The state of the art facilities in hotels, resorts,
lodges, and meeting places for tourists and
business visitors in many African countries
shatters the myths and blows away most preconceived
notions of today's visitor. So does the
Transatlantic service of Africa based airlines,
SAA, Ethiopian Airlines, Air Afrique and Ghana
Airways.
Another
monster myth is the price tag. Thanks to fleet
expansion and alliances, getting to Africa from the
USA is easier and cheaper for your clients than
ever. Just ask anyone from the Africa Travel
Association (ATA) who has flown there lately. The
Association escorted 10 travel writers on a tour of
Ethiopia's Historic Route last year, and the
stories that resulted were 100 per cent positive.
A
new Business Travel and Investment magazine
that will be available starting in 2001 as a
combination package to subscribers of Africa Travel
Magazine. Watch this site for news of its editorial
menu.
Africa
Travel Association (ATA) Builds Bridges to
Africa
When 500
delegates convene in Cape Town, South Africa, May
20-25, 2001, they'll be toasting ATA's 26th
International Congress. Of course, it will be with
the finest Cape wines. As a nonprofit, nonpolitical
organization, ATA's membership is comprised of
government ministers, tourist board officials, tour
operators, travel agency, hotel, airline, marketing
and media executives, educators and group
organizers. ATA's mandate is to educate its
membership, teaching agents about changing consumer
demands, how to market new African products,
packages and destinations effectively, and why
cultural, educational and ecotourism is gaining
such popularity in America. Niche markets are
foremost - adventure travelers, seniors, families
on safari, African-Americans seeking cultural
heritage, budding archaeologists, history buffs,
sports lovers, the meetings and incentive trade -
you name it. ATA teaches agents how to spot new
trends and cash in early.
Africa Travel Association's Global Perspective
"The
Association has achieved a global position in the
travel industry through alliances that are far
reaching in scope," says in Mira Berman, ATA
Executive Director, "My predecessor Hagos Legesse
and our founder, the late Murray Vidockler, paved
the way." A true 'giant' among Travel Agents,
Vidockler launched British Caledonian Airways;
provided 500 buses for Martin Luther King's
Washington address, founded the Africa Travel
Association in 1975, and stands tall in the ASTA
Hall of Fame. Another stalwart is the late Fred
Fuller, who helped forge a partnership with the
Association of Retail Travel Agents. ATA is also a
member of (ASTA) American Society of Travel Agents,
the (WTO) World Tourism Organization and a "Green
Globe" member.
ATA's founder also
established SATH, now called the Society for
Accessible Travel for Handicapped and Mature. More
recently ATA became allied with (IIPT)
International Institute for Peace Through Tourism
as a founding member of the Coalition of Partners.

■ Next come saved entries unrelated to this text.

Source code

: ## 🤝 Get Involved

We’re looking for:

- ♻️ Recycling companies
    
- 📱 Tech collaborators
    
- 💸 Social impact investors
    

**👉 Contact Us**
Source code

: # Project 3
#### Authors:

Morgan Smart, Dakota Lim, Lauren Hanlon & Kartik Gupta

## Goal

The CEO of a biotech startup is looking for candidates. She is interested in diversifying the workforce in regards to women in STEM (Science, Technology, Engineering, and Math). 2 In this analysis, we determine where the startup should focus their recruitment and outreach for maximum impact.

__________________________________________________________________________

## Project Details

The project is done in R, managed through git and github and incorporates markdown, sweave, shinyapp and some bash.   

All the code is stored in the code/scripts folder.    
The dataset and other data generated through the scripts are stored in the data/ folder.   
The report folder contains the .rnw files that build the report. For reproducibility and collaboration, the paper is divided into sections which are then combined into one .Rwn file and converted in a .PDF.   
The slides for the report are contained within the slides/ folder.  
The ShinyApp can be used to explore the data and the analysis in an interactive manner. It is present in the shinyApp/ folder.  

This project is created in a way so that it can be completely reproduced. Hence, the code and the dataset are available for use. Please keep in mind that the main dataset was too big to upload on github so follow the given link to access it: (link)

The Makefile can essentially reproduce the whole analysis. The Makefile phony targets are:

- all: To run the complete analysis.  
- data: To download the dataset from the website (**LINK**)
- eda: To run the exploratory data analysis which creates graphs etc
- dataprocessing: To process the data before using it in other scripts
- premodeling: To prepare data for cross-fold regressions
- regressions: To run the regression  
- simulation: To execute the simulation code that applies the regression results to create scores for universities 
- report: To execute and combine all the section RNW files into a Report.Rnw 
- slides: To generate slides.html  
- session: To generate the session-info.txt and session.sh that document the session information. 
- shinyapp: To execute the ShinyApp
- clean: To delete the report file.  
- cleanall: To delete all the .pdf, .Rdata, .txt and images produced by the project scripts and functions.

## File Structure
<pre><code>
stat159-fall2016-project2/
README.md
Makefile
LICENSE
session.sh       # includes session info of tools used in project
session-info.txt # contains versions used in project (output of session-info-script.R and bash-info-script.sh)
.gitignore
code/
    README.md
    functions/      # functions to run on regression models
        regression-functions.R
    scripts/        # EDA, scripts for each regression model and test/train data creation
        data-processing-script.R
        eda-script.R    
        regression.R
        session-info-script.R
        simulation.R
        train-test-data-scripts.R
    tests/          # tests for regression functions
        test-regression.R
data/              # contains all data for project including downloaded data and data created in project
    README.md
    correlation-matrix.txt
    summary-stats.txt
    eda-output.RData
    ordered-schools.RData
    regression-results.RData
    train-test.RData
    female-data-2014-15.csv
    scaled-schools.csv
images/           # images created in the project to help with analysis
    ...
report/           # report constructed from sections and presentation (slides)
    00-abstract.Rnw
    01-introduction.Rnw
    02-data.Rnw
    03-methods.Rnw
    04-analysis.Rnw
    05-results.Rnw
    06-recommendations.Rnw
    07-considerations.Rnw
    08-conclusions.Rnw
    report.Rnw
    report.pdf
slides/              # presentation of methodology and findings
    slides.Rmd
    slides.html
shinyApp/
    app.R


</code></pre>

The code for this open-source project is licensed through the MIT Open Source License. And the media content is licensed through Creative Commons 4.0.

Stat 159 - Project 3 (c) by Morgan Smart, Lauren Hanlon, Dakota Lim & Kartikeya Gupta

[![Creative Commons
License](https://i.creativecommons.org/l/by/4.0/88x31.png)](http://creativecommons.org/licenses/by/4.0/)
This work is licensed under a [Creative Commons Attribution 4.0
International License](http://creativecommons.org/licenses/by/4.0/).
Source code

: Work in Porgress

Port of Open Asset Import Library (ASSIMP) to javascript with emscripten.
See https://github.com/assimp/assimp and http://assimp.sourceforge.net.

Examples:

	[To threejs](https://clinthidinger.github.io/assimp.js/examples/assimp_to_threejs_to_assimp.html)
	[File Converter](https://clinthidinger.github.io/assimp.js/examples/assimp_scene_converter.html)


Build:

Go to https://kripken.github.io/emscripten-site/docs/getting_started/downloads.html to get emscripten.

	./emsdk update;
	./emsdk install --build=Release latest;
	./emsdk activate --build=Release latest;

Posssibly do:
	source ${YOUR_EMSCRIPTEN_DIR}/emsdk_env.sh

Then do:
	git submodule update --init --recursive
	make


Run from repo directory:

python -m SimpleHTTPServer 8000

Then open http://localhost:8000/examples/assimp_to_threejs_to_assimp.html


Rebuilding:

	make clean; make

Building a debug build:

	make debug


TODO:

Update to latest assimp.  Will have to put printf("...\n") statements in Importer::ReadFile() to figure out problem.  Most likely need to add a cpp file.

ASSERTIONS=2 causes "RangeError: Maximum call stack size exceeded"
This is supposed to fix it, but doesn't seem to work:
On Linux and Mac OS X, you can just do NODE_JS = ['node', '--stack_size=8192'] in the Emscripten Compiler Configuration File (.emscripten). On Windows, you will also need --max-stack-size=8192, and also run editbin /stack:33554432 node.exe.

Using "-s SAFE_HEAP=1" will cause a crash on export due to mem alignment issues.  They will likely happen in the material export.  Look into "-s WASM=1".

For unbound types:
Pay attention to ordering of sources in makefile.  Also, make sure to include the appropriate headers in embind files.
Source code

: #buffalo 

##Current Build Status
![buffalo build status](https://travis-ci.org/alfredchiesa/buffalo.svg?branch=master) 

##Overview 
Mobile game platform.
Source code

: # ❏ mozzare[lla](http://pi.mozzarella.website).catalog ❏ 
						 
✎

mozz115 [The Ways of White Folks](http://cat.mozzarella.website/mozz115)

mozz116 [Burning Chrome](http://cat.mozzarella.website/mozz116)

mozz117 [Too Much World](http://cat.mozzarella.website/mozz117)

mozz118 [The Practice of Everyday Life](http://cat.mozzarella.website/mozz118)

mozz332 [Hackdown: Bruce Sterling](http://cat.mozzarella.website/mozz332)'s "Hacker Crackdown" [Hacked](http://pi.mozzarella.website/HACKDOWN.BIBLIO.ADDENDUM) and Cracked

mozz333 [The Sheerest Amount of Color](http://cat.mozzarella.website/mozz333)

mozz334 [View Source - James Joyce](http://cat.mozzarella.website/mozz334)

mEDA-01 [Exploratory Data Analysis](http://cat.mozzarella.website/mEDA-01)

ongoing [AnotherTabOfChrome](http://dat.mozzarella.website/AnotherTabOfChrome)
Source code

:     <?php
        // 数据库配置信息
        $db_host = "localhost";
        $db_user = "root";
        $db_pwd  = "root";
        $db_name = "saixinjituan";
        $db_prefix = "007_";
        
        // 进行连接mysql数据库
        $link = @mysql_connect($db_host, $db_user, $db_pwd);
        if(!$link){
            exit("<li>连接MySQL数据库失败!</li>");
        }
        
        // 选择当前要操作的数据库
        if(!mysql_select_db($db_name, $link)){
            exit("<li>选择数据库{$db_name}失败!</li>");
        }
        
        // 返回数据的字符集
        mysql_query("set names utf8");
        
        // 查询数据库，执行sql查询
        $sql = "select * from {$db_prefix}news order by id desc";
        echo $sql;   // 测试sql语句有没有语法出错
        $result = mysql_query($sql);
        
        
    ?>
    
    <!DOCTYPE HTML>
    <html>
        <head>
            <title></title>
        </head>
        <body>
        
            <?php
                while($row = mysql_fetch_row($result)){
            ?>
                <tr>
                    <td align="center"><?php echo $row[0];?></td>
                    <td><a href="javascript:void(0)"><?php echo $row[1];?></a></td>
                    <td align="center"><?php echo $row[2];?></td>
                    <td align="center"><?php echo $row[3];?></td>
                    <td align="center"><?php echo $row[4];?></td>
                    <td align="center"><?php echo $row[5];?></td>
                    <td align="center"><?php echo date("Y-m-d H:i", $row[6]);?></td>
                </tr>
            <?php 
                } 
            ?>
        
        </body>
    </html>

ATA's President Mike A. Gizo, Tourism Minister of
Ghana, was featured speaker at Global Peace
Convention in Scotland and the first Global Summit
on Peace Through Tourism in Jordan, November, 2000.
This year's ATA Congress has invited both partner
organizations to be on the program in order to
broaden the delegates perspective on
travel.
What stands out
like a beacon, is the number of African Tourism
Ministers who are active in ATA's operations and
affairs. Being non political seems to bring out the
best in everyone. These leaders' hands-on approach,
sets a fine example for their counterparts in other
countries seeking to build a viable tourism sector.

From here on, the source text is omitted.